Один из говоривших был штатский, с морщинистым, желчным и бритым худым лицом, человек, уже приближавшийся к старости, хотя и одетый, как самый модный молодой человек; он сидел с ногами на оттоманке с видом домашнего человека и, сбоку запустив себе далеко в рот янтарь, порывисто втягивал дым и жмурился. Это был старый холостяк Шиншин, двоюродный брат графини, злой язык, как про него говорили в московских гостиных. Он, казалось, снисходил до своего собеседника. Другой, свежий, розовый гвардейский офицер, безупречно вымытый, застегнутый и причесанный, держал янтарь у середины рта и розовыми губами слегка вытягивал дымок, выпуская его колечками из красивого рта. Это был тот поручик Берг, офицер Семеновского полка, с которым Борис ехал вместе в полк и которым Наташа дразнила Веру, старшую графиню, называя Берга ее женихом. Граф сидел между ними и внимательно слушал. Самое приятное для графа занятие, за исключением игры в бостон, которую он очень любил, было положение слушающего, особенно когда ему удавалось стравить двух говорливых собеседников.

– Ну, как же, батюшка, mon très honorable Альфонс Карлыч, – говорил Шиншин, посмеиваясь и соединяя (в чем и состояла особенность его речи) самые простые народные русские выражения с изысканными французскими фразами. – Vous comptez vous faire des rentes sur l’état, с роты доходец получить хотите?

– Нет-с, Петр Николаевич, я только желаю доказать, что в кавалерии выгод гораздо меньше против пехоты. Вот теперь сообразите, Петр Николаевич, мое положение.

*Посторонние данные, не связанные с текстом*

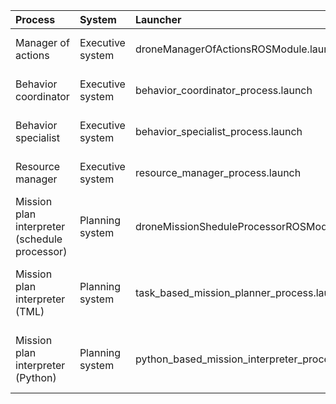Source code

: | Process | System |  Launcher  | Comment |
| :-------| :------- | :-------- |:-------- |
|Manager of actions |Executive system | droneManagerOfActionsROSModule.launch |Execution of simple actions |
| Behavior coordinator | Executive system |behavior_coordinator_process.launch |Execution of behaviors |
| Behavior specialist | Executive system |behavior_specialist_process.launch |Execution of behaviors |
| Resource manager | Executive system |resource_manager_process.launch |Execution of behaviors|
| Mission plan interpreter (schedule processor)| Planning system | droneMissionSheduleProcessorROSModule.launch |Mission schedule processor|
| Mission plan interpreter (TML)| Planning system | task_based_mission_planner_process.launch |Task-based mission plan interpreter|
| Mission plan interpreter (Python)| Planning system | python_based_mission_interpreter_process.launch |Python-based mission plan interpreter|
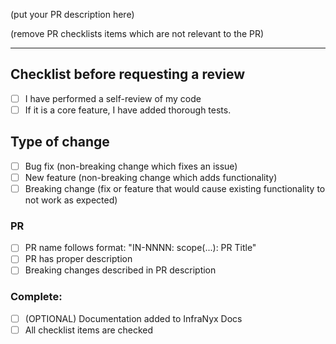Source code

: (put your PR description here)

(remove PR checklists items which are not relevant to the PR)

---

## Checklist before requesting a review
- [ ] I have performed a self-review of my code
- [ ] If it is a core feature, I have added thorough tests.

## Type of change
- [ ] Bug fix (non-breaking change which fixes an issue)
- [ ] New feature (non-breaking change which adds functionality)
- [ ] Breaking change (fix or feature that would cause existing functionality to not work as expected)

### **PR**
-   [ ] PR name follows format: "IN-NNNN: scope(...): PR Title"
-   [ ] PR has proper description
-   [ ] Breaking changes described in PR description

### **Complete:**
-   [ ] (OPTIONAL) Documentation added to InfraNyx Docs
-   [ ] All checklist items are checked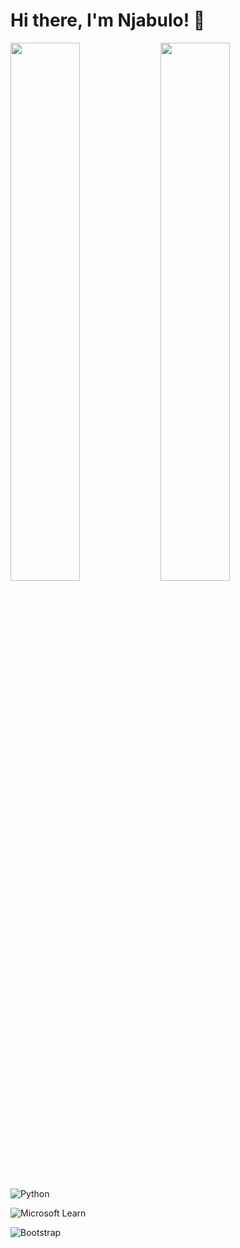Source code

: # Hi there, I'm Njabulo! 👋

<img align="left" width="47%" src="https://github-readme-stats.vercel.app/api?username=sibalukhulu&show_icons=true&theme=radical"/> 

<img align="left" width="47%" src="https://github-readme-stats.vercel.app/api/top-langs/?username=sibalukhulu&layout=compact)](https://github.com/anuraghazra/github-readme-stats"/> 

![Python](https://img.shields.io/badge/python-3670A0?style=for-the-badge&logo=python&logoColor=ffdd54)

![Microsoft Learn](https://img.shields.io/badge/Microsoft_Learn-258ffa?style=for-the-badge&logo=microsoft&logoColor=white)

![Bootstrap](https://img.shields.io/badge/bootstrap-%23563D7C.svg?style=for-the-badge&logo=bootstrap&logoColor=white)
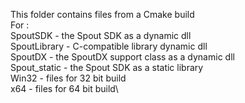 This folder contains files from a Cmake build\
For :\
  SpoutSDK - the Spout SDK as a dynamic dll\
  SpoutLibrary - C-compatible library dynamic dll\
  SpoutDX - the SpoutDX support class as a dynamic dll\
  Spout_static - the Spout SDK as a static library\
Win32 - files for 32 bit build\
x64 - files for 64 bit build\
  
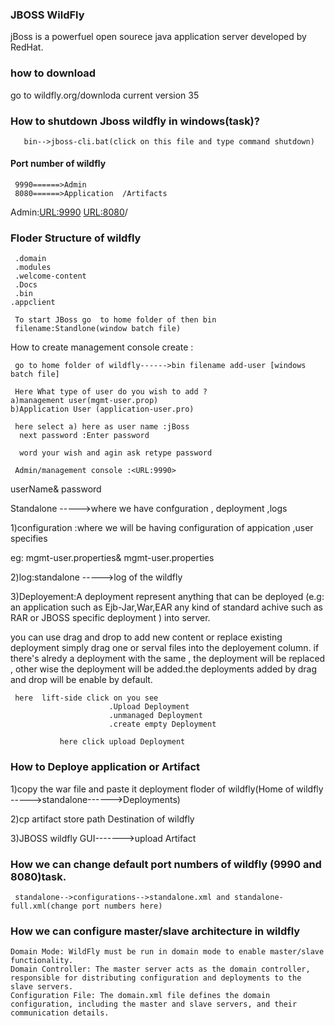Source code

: ### JBOSS WildFly

  jBoss is a powerfuel open sourece java application server
  developed by RedHat.

  ### how to download 
   go to wildfly.org/downloda 
          current version 35 

### How to shutdown Jboss wildfly in windows(task)?
       bin-->jboss-cli.bat(click on this file and type command shutdown)

#### Port number of wildfly 
     9990======>Admin
     8080======>Application  /Artifacts

  Admin:<URL:9990>
    <URL:8080>/<Application-Name>


 ### Floder Structure of wildfly 

     .domain
     .modules
     .welcome-content
     .Docs
     .bin
    .appclient

     To start JBoss go  to home folder of then bin 
     filename:Standlone(window batch file)

How to create management console create :

     go to home folder of wildfly------>bin filename add-user [windows batch file]

     Here What type of user do you wish to add ?
    a)management user(mgmt-user.prop)
    b)Application User (application-user.pro)

     here select a) here as user name :jBoss
      next password :Enter password 
     
      word your wish and agin ask retype password 

     Admin/management console :<URL:9990>
   userName& password 

  
  Standalone ----->where we have confguration , deployment ,logs

  1)configuration :where we will be having configuration of appication ,user specifies 

  eg:  mgmt-user.properties&
       mgmt-user.properties

  2)log:standalone ----->log of the wildfly


  3)Deployement:A deployment represent anything that   can    be deployed (e.g: an application such as Ejb-Jar,War,EAR any kind of standard achive such as RAR or JBOSS specific deployment )   into server.

you can use drag and drop to add new content or replace existing deployment simply drag one or serval files into the deployement column. if there's alredy a deployment with the same , the deployment will be replaced , other wise the deployment will be added.the deployments added by drag and drop will be enable by default.

     here  lift-side click on you see 
                          .Upload Deployment
                          .unmanaged Deployment
                          .create empty Deployment

               here click upload Deployment 

   ### How to Deploye application or Artifact

   1)copy the war file and paste it deployment floder of wildfly(Home of wildfly ----->standalone------>Deployments)

   2)cp artifact store path Destination of wildfly

   3)JBOSS wildfly GUI------->upload Artifact 

  ### How we can change default port numbers of wildfly (9990 and 8080)task.
     standalone-->configurations-->standalone.xml and standalone-full.xml(change port numbers here)

### How we can configure master/slave architecture in wildfly
    Domain Mode: WildFly must be run in domain mode to enable master/slave functionality. 
    Domain Controller: The master server acts as the domain controller, responsible for distributing configuration and deployments to the slave servers. 
    Configuration File: The domain.xml file defines the domain configuration, including the master and slave servers, and their communication details. 

   
                        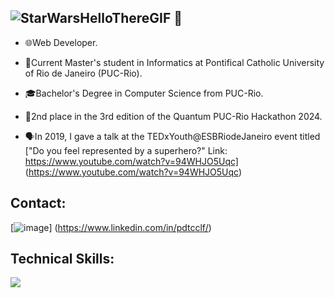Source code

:## ![StarWarsHelloThereGIF](https://github.com/user-attachments/assets/49540626-f299-45bc-a4b7-5311512383e8) 👋

- 🌐Web Developer.
- 📖Current Master's student in Informatics at Pontifical Catholic University of Rio de Janeiro (PUC-Rio).
- 🎓Bachelor's Degree in Computer Science from PUC-Rio.

- 🥈2nd place in the 3rd edition of the Quantum PUC-Rio Hackathon 2024.
- 🗣️In 2019, I gave a talk at the TEDxYouth@ESBRiodeJaneiro event titled ["Do you feel represented by a superhero?"
Link: https://www.youtube.com/watch?v=94WHJO5Uqc] (https://www.youtube.com/watch?v=94WHJO5Uqc)

## Contact:
[![image](https://github.com/user-attachments/assets/75d3981c-abfa-45ea-9ab4-c5c7cf607390)] (https://www.linkedin.com/in/pdtcclf/)

## Technical Skills:
<img src="https://github-readme-stats.vercel.app/api/top-langs/?username=PDTCCLF"/>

Берг говорил всегда очень точно, спокойно и учтиво. Разговор его всегда касался только его одного; он всегда спокойно молчал, пока говорили о чем-нибудь, не имеющем прямого к нему отношения. И молчать таким образом он мог несколько часов, не испытывая и не производя в других ни малейшего замешательства. Но как скоро разговор касался его лично, он начинал говорить пространно и с видимым удовольствием.

– Сообразите мое положение, Петр Николаич: будь я в кавалерии, я бы получал не более двухсот рублей в треть, даже и в чине поручика; а теперь я получаю двести тридцать, – говорил он с радостною, приятною улыбкой, оглядывая Шиншина и графа, как будто для него было очевидно, что его успех всегда будет составлять главную цель желаний всех остальных людей.

– Кроме того, Петр Николаич, перейдя в гвардию, я на виду, – продолжал Берг, – и вакансии в гвардейской пехоте гораздо чаще. Потом, сами сообразите, как я мог устроиться из двухсот тридцати рублей. А я откладываю и еще отцу посылаю, – продолжал он, пуская колечко.